Do you ever want to run so fast you leave yourself behind?

Run so fast you break free from the shackles of your flesh and your mind and everything that holds you to this earth. Run until nothing matters but the wind you could get ahead of if only you pushed an inch harder, lungs burned and becoming ash, muscles melted in acid and eyes unseeing.

Then the slow realization as your body gives up before your mind does - that birds are trapped in the wind as you are trapped on earth, and they dive out of the sky yet catch themselves before they hurtle into the ground the same way you slow down before your lungs refuse to swallow air again.

When your legs refuse to break you free, you find something better. Breathe out, more. Inhale. Inhale. Inhale until your lungs become balloons you float out on, dangling from the string of chemical freedom until your toes finally lift off your chest. There's nothing and everything all at once. The world slows down until the darkness becomes white, pure nothingness. In this place you're unaware of your existence. You could stay here forever and become nothing at all. Briefly, you're aware that something inside is empty and excruciatingly void. It's your lungs screaming for air, and somewhere you have sympathy for them, like you might for a crushed ant.

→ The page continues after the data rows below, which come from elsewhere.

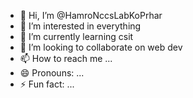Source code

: - 👋 Hi, I’m @HamroNccsLabKoPrhar
- 👀 I’m interested in everything
- 🌱 I’m currently learning csit
- 💞️ I’m looking to collaborate on web dev
- 📫 How to reach me ...
- 😄 Pronouns: ...
- ⚡ Fun fact: ...

<!---
HamroNccsLabKoPrhar/HamroNccsLabKoPrhar is a ✨ special ✨ repository because its `README.md` (this file) appears on your GitHub profile.
You can click the Preview link to take a look at your changes.
--->
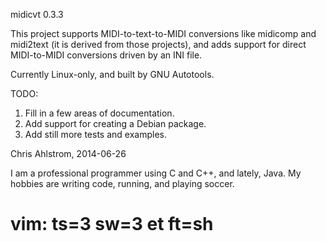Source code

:midicvt 0.3.3

This project supports MIDI-to-text-to-MIDI conversions like midicomp and
midi2text (it is derived from those projects), and adds support for direct
MIDI-to-MIDI conversions driven by an INI file.

Currently Linux-only, and built by GNU Autotools.

TODO:

   1. Fill in a few areas of documentation.
   2. Add support for creating a Debian package.
   3. Add still more tests and examples.

Chris Ahlstrom, 2014-06-26

   I am a professional programmer using C and C++, and lately, Java.
   My hobbies are writing code, running, and playing soccer.

# vim: ts=3 sw=3 et ft=sh
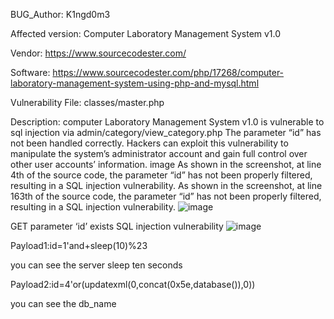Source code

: BUG_Author: K1ngd0m3

Affected version: Computer Laboratory Management System v1.0

Vendor: https://www.sourcecodester.com/

Software: https://www.sourcecodester.com/php/17268/computer-laboratory-management-system-using-php-and-mysql.html

Vulnerability File: classes/master.php

Description: computer Laboratory Management System v1.0 is vulnerable to sql injection via admin/category/view_category.php The parameter “id” has not been handled correctly. Hackers can exploit this vulnerability to manipulate the system’s administrator account and gain full control over other user accounts’ information. image As shown in the screenshot, at line 4th of the source code, the parameter “id” has not been properly filtered, resulting in a SQL injection vulnerability. As shown in the screenshot, at line 163th of the source code, the parameter “id” has not been properly filtered, resulting in a SQL injection vulnerability. 
![image](https://github.com/adminininin/blob/assets/136336674/c89998da-a940-4d39-b00f-03bbe2e1a80b)

GET parameter ‘id’ exists SQL injection vulnerability 
![image](https://github.com/adminininin/blob/assets/136336674/ea09e61a-66a0-4470-96a2-6f2c2fa7564e)

Payload1:id=1'and+sleep(10)%23 

you can see the server sleep ten seconds

Payload2:id=4'or(updatexml(0,concat(0x5e,database()),0)) 

you can see the db_name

Something moves and it feels strange. Feeling means the pain in your lungs is dragging you back to your body, forcing you to make a choice. You wish to remain in the limbo, neither dead nor alive, a purgatory of the flesh. Overwhelming dread fills up your lungs, your skull, your throat, you're gasping for air you wish would never come, you're drowning in the blood pumping in your ears. Something tingles on your face. Hands. Face. It's a smile you're barely aware is yours. Your skin is connected to you by tenuous strings. It tingles at the touch, numb yet almost painful, playful, it's all the same while the ecstasy of escape is still yours. There's a space inside that asks to be left void, begs to be unpolluted. Slowly, the balloons are deflated like cheap helium balloons you had for a birthday you barely remember. You sit back in your body, wishing you had a choice to stay beyond it forever.

In the end, it's always the lungs. We need air to be alive and air traps us in our mortal vessels. Maybe that's why to die is to become infinite, to give up air is to finally escape, but we search for somewhere between death and life where we don't exist yet exist too much all at once.